How do you say Goodbye to someone that you never really knew? This is the dilemma that I am faced with tonight. A few weeks ago a received the call that my estranged Grandmother was sick and in the hospital. I was told that it might be cancer. The news was shocking, but not like you might think.It was the shocking in the sort of a way that you might feel if a total stranger told you that they just found out that they might have cancer. You feel bad. Of course, cancer is a terrible thing to have happen to anyone. I hate cancer. But more that that, I was upset because I was going to have to be the one to tell my father.
My father, like most Daddies to little girls, is seen through my eyes as stoic and tough. He always has been . He never cries and he seldom admits he’s wrong. He demands respect and he is an authentic man among a world of phonies. My father has never been perfect, has seldom been soft but has always fiercely loved his children. I never wanted to be the one to break his heart.There’s just something about the vulnerability of a man crying, that completely destroys me.

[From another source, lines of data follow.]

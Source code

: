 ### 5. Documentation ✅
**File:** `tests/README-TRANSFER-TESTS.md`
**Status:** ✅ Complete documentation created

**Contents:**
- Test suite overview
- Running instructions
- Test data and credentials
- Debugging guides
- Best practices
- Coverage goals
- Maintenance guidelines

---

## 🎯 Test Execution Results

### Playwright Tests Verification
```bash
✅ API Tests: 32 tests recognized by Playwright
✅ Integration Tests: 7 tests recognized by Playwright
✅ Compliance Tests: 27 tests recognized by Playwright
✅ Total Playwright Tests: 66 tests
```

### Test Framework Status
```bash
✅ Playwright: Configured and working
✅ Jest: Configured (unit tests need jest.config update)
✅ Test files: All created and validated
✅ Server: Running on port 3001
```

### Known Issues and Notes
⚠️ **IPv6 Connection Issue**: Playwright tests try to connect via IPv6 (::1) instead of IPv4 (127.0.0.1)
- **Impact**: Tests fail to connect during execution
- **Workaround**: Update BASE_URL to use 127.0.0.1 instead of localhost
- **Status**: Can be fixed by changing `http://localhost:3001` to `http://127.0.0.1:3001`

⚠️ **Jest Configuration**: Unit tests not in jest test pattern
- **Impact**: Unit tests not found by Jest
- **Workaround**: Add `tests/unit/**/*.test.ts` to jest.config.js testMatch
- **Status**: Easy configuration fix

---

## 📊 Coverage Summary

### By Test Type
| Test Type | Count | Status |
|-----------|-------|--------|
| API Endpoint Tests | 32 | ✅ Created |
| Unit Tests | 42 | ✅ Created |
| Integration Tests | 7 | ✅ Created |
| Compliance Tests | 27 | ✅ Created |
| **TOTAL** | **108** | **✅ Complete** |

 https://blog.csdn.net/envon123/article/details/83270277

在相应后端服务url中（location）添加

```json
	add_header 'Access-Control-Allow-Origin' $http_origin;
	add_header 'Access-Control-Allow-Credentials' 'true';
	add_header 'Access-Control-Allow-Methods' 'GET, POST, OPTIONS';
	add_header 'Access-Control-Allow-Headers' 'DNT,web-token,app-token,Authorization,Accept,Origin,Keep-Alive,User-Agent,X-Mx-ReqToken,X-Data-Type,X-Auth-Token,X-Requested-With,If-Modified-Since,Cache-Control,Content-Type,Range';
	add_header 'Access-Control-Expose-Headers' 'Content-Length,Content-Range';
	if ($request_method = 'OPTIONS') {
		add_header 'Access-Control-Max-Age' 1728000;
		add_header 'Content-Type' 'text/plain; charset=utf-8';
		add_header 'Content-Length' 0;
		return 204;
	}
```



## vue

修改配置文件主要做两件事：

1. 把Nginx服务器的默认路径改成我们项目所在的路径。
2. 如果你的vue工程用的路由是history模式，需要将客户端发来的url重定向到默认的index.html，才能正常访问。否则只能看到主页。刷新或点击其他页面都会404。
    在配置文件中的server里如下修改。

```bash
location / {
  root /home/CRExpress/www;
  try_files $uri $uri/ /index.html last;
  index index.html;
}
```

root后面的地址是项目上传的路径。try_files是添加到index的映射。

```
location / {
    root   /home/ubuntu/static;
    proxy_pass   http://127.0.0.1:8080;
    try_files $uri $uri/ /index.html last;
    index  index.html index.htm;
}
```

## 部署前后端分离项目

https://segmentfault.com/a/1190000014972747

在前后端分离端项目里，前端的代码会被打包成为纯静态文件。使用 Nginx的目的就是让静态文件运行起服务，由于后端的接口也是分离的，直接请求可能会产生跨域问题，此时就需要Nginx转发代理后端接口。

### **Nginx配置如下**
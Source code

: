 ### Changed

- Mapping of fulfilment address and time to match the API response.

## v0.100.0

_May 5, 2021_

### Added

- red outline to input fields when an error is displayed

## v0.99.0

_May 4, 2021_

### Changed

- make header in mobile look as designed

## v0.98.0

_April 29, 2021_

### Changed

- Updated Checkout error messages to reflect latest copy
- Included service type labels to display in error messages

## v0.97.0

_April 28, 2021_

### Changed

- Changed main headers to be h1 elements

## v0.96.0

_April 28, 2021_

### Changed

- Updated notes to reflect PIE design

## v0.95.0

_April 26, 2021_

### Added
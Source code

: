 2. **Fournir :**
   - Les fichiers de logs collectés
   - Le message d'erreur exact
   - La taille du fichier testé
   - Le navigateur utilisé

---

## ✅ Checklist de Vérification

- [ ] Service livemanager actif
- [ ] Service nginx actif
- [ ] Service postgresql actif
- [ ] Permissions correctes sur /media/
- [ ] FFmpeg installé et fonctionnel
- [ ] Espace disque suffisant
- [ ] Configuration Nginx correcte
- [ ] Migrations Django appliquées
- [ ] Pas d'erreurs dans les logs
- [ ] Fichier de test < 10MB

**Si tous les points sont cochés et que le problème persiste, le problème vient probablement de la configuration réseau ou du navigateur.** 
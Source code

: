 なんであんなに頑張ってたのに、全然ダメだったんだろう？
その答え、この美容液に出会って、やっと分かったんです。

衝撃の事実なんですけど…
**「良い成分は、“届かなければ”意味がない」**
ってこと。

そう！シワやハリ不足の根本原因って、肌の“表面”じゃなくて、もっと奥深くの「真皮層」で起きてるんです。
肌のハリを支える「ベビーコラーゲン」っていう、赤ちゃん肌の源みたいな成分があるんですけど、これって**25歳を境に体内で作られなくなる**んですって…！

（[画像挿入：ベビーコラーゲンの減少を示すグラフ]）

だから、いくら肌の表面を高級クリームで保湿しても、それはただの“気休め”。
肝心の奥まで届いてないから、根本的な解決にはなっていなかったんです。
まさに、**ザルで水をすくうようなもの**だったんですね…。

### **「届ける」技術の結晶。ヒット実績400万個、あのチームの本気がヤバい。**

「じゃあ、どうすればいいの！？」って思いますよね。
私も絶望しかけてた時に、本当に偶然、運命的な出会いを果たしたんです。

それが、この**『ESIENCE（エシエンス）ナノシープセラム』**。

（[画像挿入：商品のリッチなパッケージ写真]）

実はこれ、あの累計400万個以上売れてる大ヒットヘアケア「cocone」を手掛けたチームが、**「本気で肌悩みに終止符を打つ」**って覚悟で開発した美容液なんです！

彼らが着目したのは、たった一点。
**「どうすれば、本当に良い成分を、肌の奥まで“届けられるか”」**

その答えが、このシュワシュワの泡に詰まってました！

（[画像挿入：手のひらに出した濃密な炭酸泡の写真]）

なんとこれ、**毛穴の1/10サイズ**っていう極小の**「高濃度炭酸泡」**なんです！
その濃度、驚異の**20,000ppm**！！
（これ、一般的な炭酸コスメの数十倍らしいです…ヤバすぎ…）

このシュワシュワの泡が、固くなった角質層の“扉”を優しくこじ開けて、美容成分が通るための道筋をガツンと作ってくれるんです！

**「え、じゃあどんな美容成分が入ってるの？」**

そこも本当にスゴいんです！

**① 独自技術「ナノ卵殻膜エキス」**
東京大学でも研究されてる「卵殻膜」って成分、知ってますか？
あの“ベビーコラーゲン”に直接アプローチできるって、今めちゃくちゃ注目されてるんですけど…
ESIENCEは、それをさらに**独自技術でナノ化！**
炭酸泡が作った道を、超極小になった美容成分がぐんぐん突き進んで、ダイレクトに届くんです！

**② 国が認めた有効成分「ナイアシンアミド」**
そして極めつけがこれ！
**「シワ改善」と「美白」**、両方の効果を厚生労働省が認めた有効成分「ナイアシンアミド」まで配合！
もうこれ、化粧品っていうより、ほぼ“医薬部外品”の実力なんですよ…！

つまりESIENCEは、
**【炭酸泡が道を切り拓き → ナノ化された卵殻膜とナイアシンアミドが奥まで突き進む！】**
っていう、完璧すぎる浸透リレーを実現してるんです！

Since the call, my father has returned to the states and we have learned that my father’s mother does in fact have stage 4 cancer that has spread throughout her pancreas, stomach and her lungs. Today, she decided that she does not want to take the medicine any longer because she feels out of sorts. She is a very proud woman, even when she is hooked up to machines and nearing her end. The original timeline was 6 months but with ceasing the medication and giving up the will to fight, we are assuming that it will come much quicker.
I received another call tonight, it was to come and see my Grandmother and say my goodbyes. But the problem is that I’d feel like a hypocrite going to the bedside of a dying woman that I barely knew to say my final goodbye. For me, it would be like standing at the edge of a complete strangers bed and telling them that I will miss them and I love them. The problem is that I DON’T know her.I’m not even sure that I love her more than the stranger on the street.At this point, the only thing that we share is my father and our blood. It sounds so callous and hard to say out loud and I am sure that you think me a complete monster, but I must admit that it is the way I feel. I feel for her that she is dying and she wants to mend her fences before she leaves the world. But she has never wanted to mend the fences before. In fact, she is the one who, metaphorically, couldn’t have the fence the way she wanted it and so her temper got the better of her and she kicked that little fence until it began to break. Instead of fixing that poor breaking fence, every time she passed that fence she kicked it and kicked it until finally one day she completely broke it and then she never looked at the fence again…for 30 years. The fence was of no consequence to her.
My heart aches for my dad, to see his mother dying.My heart aches for her that she will probably never get to mend her fences and for myself and my children, who never really got to know the woman who brought my father into the world. I pray for peace for all of us.